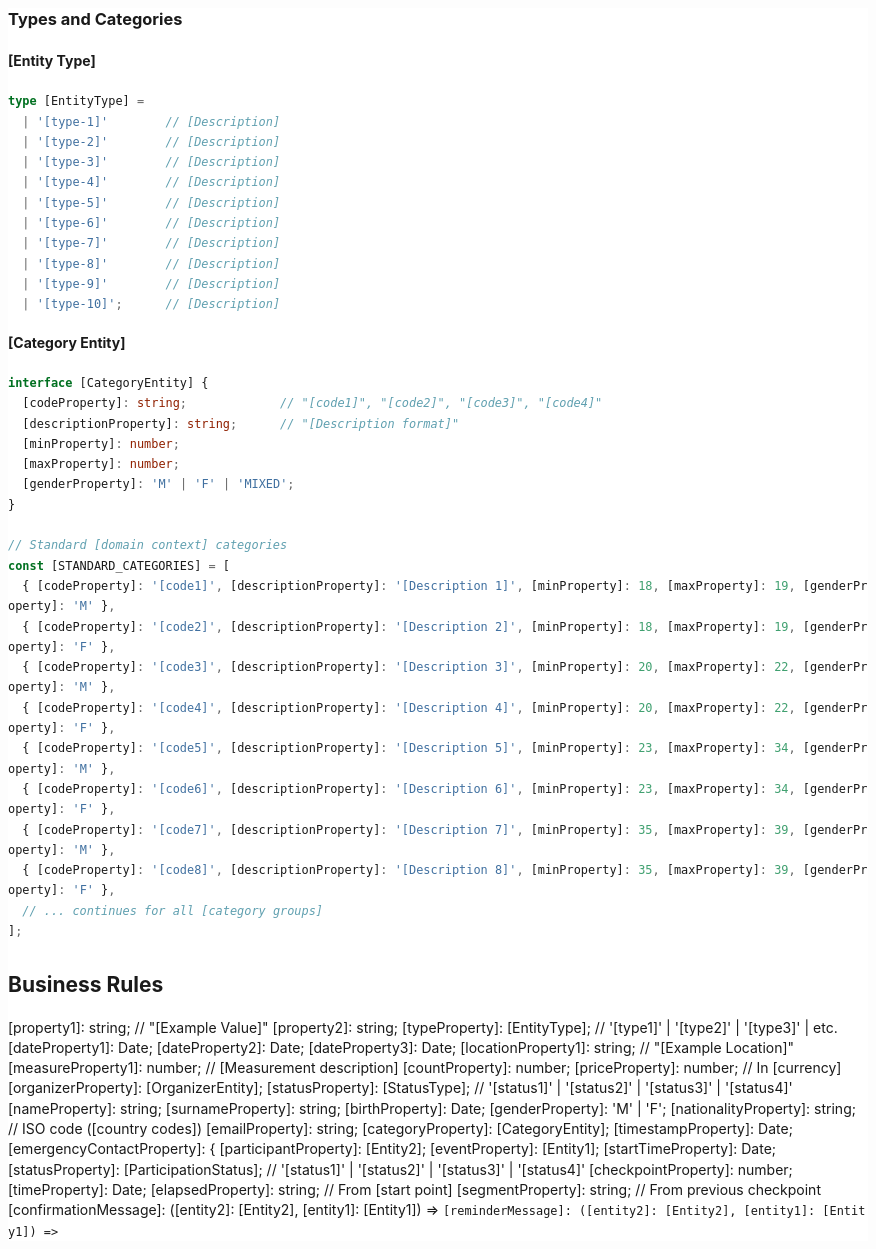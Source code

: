 ### Types and Categories

#### [Entity Type]
```typescript
type [EntityType] = 
  | '[type-1]'        // [Description]
  | '[type-2]'        // [Description]
  | '[type-3]'        // [Description]
  | '[type-4]'        // [Description]
  | '[type-5]'        // [Description]
  | '[type-6]'        // [Description]
  | '[type-7]'        // [Description]
  | '[type-8]'        // [Description]
  | '[type-9]'        // [Description]
  | '[type-10]';      // [Description]
```

#### [Category Entity]
```typescript
interface [CategoryEntity] {
  [codeProperty]: string;             // "[code1]", "[code2]", "[code3]", "[code4]"
  [descriptionProperty]: string;      // "[Description format]"
  [minProperty]: number;
  [maxProperty]: number;
  [genderProperty]: 'M' | 'F' | 'MIXED';
}

// Standard [domain context] categories
const [STANDARD_CATEGORIES] = [
  { [codeProperty]: '[code1]', [descriptionProperty]: '[Description 1]', [minProperty]: 18, [maxProperty]: 19, [genderProperty]: 'M' },
  { [codeProperty]: '[code2]', [descriptionProperty]: '[Description 2]', [minProperty]: 18, [maxProperty]: 19, [genderProperty]: 'F' },
  { [codeProperty]: '[code3]', [descriptionProperty]: '[Description 3]', [minProperty]: 20, [maxProperty]: 22, [genderProperty]: 'M' },
  { [codeProperty]: '[code4]', [descriptionProperty]: '[Description 4]', [minProperty]: 20, [maxProperty]: 22, [genderProperty]: 'F' },
  { [codeProperty]: '[code5]', [descriptionProperty]: '[Description 5]', [minProperty]: 23, [maxProperty]: 34, [genderProperty]: 'M' },
  { [codeProperty]: '[code6]', [descriptionProperty]: '[Description 6]', [minProperty]: 23, [maxProperty]: 34, [genderProperty]: 'F' },
  { [codeProperty]: '[code7]', [descriptionProperty]: '[Description 7]', [minProperty]: 35, [maxProperty]: 39, [genderProperty]: 'M' },
  { [codeProperty]: '[code8]', [descriptionProperty]: '[Description 8]', [minProperty]: 35, [maxProperty]: 39, [genderProperty]: 'F' },
  // ... continues for all [category groups]
];
```

## Business Rules


  [property1]: string;                    // "[Example Value]"
  [property2]: string;
  [typeProperty]: [EntityType];           // '[type1]' | '[type2]' | '[type3]' | etc.
  [dateProperty1]: Date;
  [dateProperty2]: Date;
  [dateProperty3]: Date;
  [locationProperty1]: string;          // "[Example Location]"
  [measureProperty1]: number;          // [Measurement description]
  [countProperty]: number;
  [priceProperty]: number;              // In [currency]
  [organizerProperty]: [OrganizerEntity];
  [statusProperty]: [StatusType];       // '[status1]' | '[status2]' | '[status3]' | '[status4]'
  [nameProperty]: string;
  [surnameProperty]: string;
  [birthProperty]: Date;
  [genderProperty]: 'M' | 'F';
  [nationalityProperty]: string;            // ISO code ([country codes])
  [emailProperty]: string;
  [categoryProperty]: [CategoryEntity];
  [timestampProperty]: Date;
  [emergencyContactProperty]: {
  [participantProperty]: [Entity2];
  [eventProperty]: [Entity1];
  [startTimeProperty]: Date;
  [statusProperty]: [ParticipationStatus];     // '[status1]' | '[status2]' | '[status3]' | '[status4]'
  [checkpointProperty]: number;
  [timeProperty]: Date;
  [elapsedProperty]: string;    // From [start point]
  [segmentProperty]: string;    // From previous checkpoint
  [confirmationMessage]: ([entity2]: [Entity2], [entity1]: [Entity1]) => `
  [reminderMessage]: ([entity2]: [Entity2], [entity1]: [Entity1]) => `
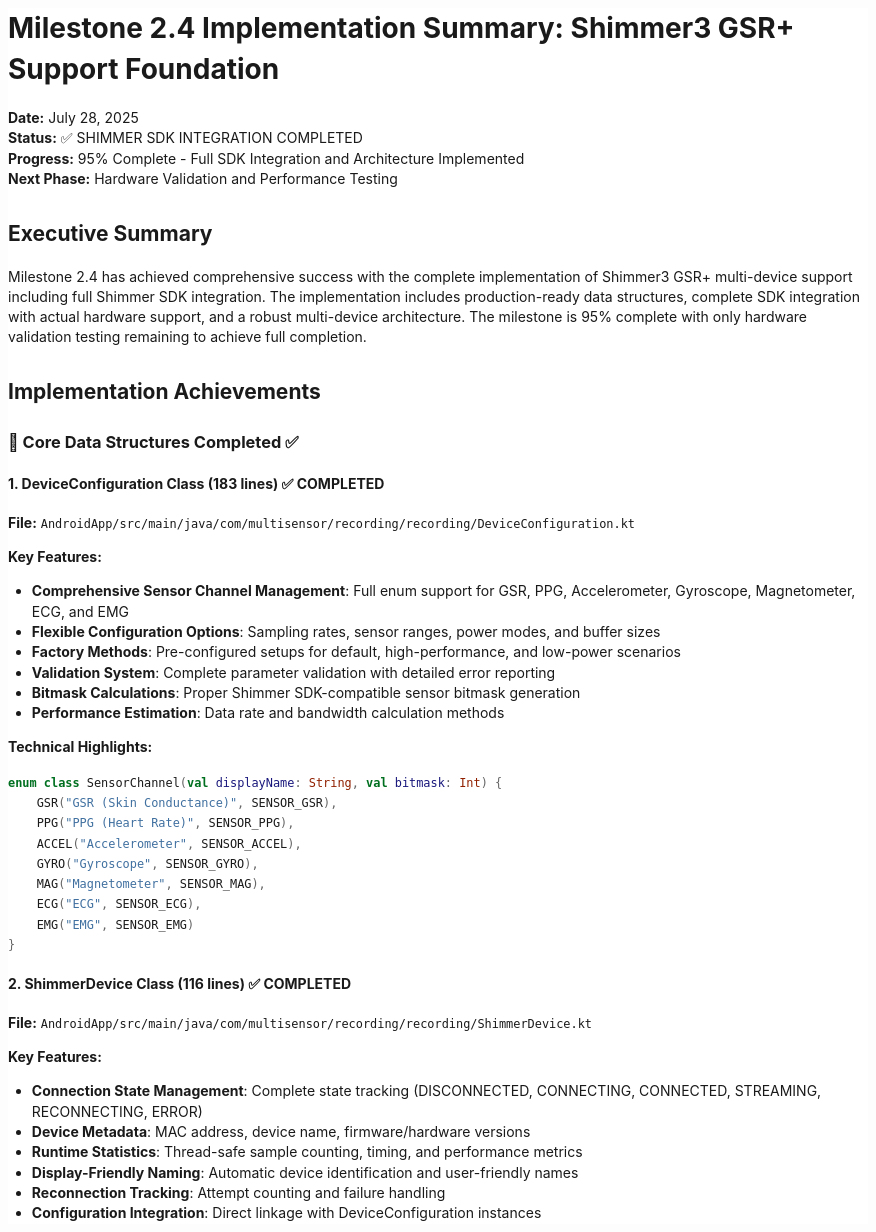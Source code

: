 # Milestone 2.4 Implementation Summary: Shimmer3 GSR+ Support Foundation

**Date:** July 28, 2025  
**Status:** ✅ SHIMMER SDK INTEGRATION COMPLETED  
**Progress:** 95% Complete - Full SDK Integration and Architecture Implemented  
**Next Phase:** Hardware Validation and Performance Testing

## Executive Summary

Milestone 2.4 has achieved comprehensive success with the complete implementation of Shimmer3 GSR+ multi-device support including full Shimmer SDK integration. The implementation includes production-ready data structures, complete SDK integration with actual hardware support, and a robust multi-device architecture. The milestone is 95% complete with only hardware validation testing remaining to achieve full completion.

## Implementation Achievements

### 🎯 Core Data Structures Completed ✅

#### 1. DeviceConfiguration Class (183 lines) ✅ COMPLETED
**File:** `AndroidApp/src/main/java/com/multisensor/recording/recording/DeviceConfiguration.kt`

**Key Features:**
- **Comprehensive Sensor Channel Management**: Full enum support for GSR, PPG, Accelerometer, Gyroscope, Magnetometer, ECG, and EMG
- **Flexible Configuration Options**: Sampling rates, sensor ranges, power modes, and buffer sizes
- **Factory Methods**: Pre-configured setups for default, high-performance, and low-power scenarios
- **Validation System**: Complete parameter validation with detailed error reporting
- **Bitmask Calculations**: Proper Shimmer SDK-compatible sensor bitmask generation
- **Performance Estimation**: Data rate and bandwidth calculation methods

**Technical Highlights:**
```kotlin
enum class SensorChannel(val displayName: String, val bitmask: Int) {
    GSR("GSR (Skin Conductance)", SENSOR_GSR),
    PPG("PPG (Heart Rate)", SENSOR_PPG),
    ACCEL("Accelerometer", SENSOR_ACCEL),
    GYRO("Gyroscope", SENSOR_GYRO),
    MAG("Magnetometer", SENSOR_MAG),
    ECG("ECG", SENSOR_ECG),
    EMG("EMG", SENSOR_EMG)
}
```

#### 2. ShimmerDevice Class (116 lines) ✅ COMPLETED
**File:** `AndroidApp/src/main/java/com/multisensor/recording/recording/ShimmerDevice.kt`

**Key Features:**
- **Connection State Management**: Complete state tracking (DISCONNECTED, CONNECTING, CONNECTED, STREAMING, RECONNECTING, ERROR)
- **Device Metadata**: MAC address, device name, firmware/hardware versions
- **Runtime Statistics**: Thread-safe sample counting, timing, and performance metrics
- **Display-Friendly Naming**: Automatic device identification and user-friendly names
- **Reconnection Tracking**: Attempt counting and failure handling
- **Configuration Integration**: Direct linkage with DeviceConfiguration instances
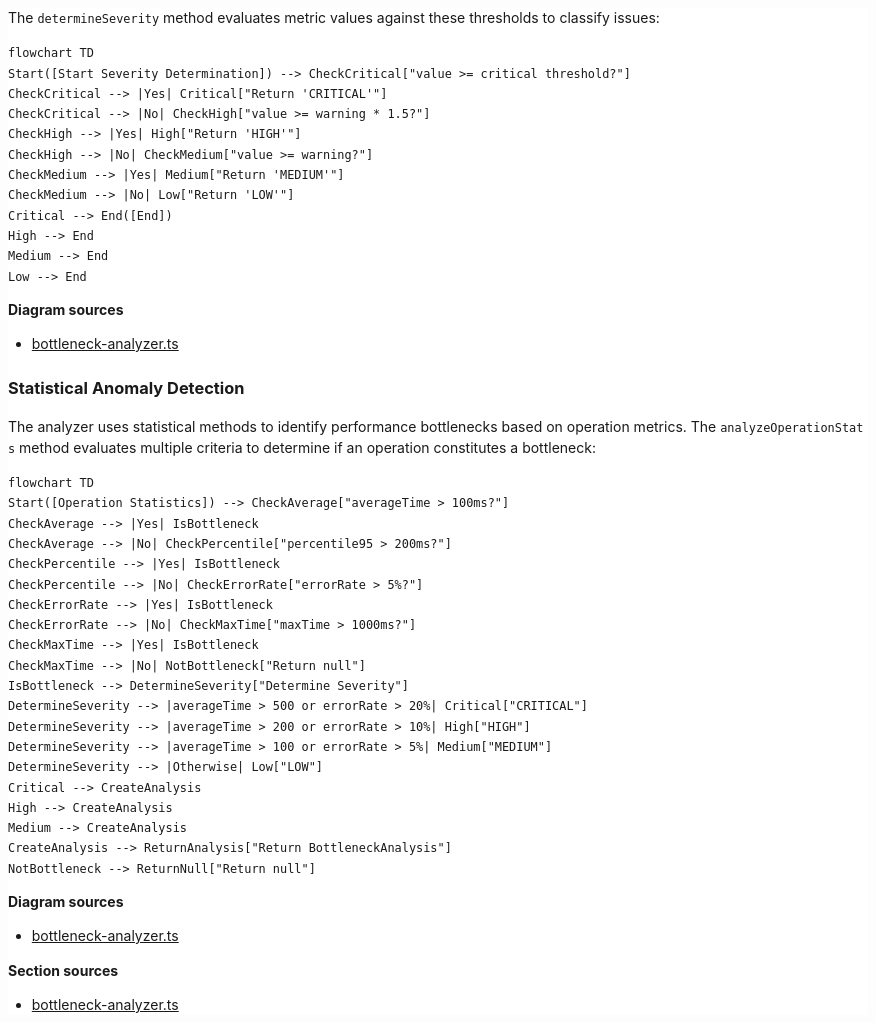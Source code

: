The `determineSeverity` method evaluates metric values against these thresholds to classify issues:

```mermaid
flowchart TD
Start([Start Severity Determination]) --> CheckCritical["value >= critical threshold?"]
CheckCritical --> |Yes| Critical["Return 'CRITICAL'"]
CheckCritical --> |No| CheckHigh["value >= warning * 1.5?"]
CheckHigh --> |Yes| High["Return 'HIGH'"]
CheckHigh --> |No| CheckMedium["value >= warning?"]
CheckMedium --> |Yes| Medium["Return 'MEDIUM'"]
CheckMedium --> |No| Low["Return 'LOW'"]
Critical --> End([End])
High --> End
Medium --> End
Low --> End
```

**Diagram sources**
- [bottleneck-analyzer.ts](file://packages/audit/src/observability/bottleneck-analyzer.ts#L480-L495)

### Statistical Anomaly Detection
The analyzer uses statistical methods to identify performance bottlenecks based on operation metrics. The `analyzeOperationStats` method evaluates multiple criteria to determine if an operation constitutes a bottleneck:

```mermaid
flowchart TD
Start([Operation Statistics]) --> CheckAverage["averageTime > 100ms?"]
CheckAverage --> |Yes| IsBottleneck
CheckAverage --> |No| CheckPercentile["percentile95 > 200ms?"]
CheckPercentile --> |Yes| IsBottleneck
CheckPercentile --> |No| CheckErrorRate["errorRate > 5%?"]
CheckErrorRate --> |Yes| IsBottleneck
CheckErrorRate --> |No| CheckMaxTime["maxTime > 1000ms?"]
CheckMaxTime --> |Yes| IsBottleneck
CheckMaxTime --> |No| NotBottleneck["Return null"]
IsBottleneck --> DetermineSeverity["Determine Severity"]
DetermineSeverity --> |averageTime > 500 or errorRate > 20%| Critical["CRITICAL"]
DetermineSeverity --> |averageTime > 200 or errorRate > 10%| High["HIGH"]
DetermineSeverity --> |averageTime > 100 or errorRate > 5%| Medium["MEDIUM"]
DetermineSeverity --> |Otherwise| Low["LOW"]
Critical --> CreateAnalysis
High --> CreateAnalysis
Medium --> CreateAnalysis
CreateAnalysis --> ReturnAnalysis["Return BottleneckAnalysis"]
NotBottleneck --> ReturnNull["Return null"]
```

**Diagram sources**
- [bottleneck-analyzer.ts](file://packages/audit/src/observability/bottleneck-analyzer.ts#L400-L479)

**Section sources**
- [bottleneck-analyzer.ts](file://packages/audit/src/observability/bottleneck-analyzer.ts#L400-L479)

--- Your instructions ---
Using the records above, report each line that contains the word "metrics" by copying it.

--- Completed exercise ---
- **Runtime Statistics**: Thread-safe sample counting, timing, and performance metrics
The analyzer uses statistical methods to identify performance bottlenecks based on operation metrics. The `analyzeOperationStats` method evaluates multiple criteria to determine if an operation constitutes a bottleneck:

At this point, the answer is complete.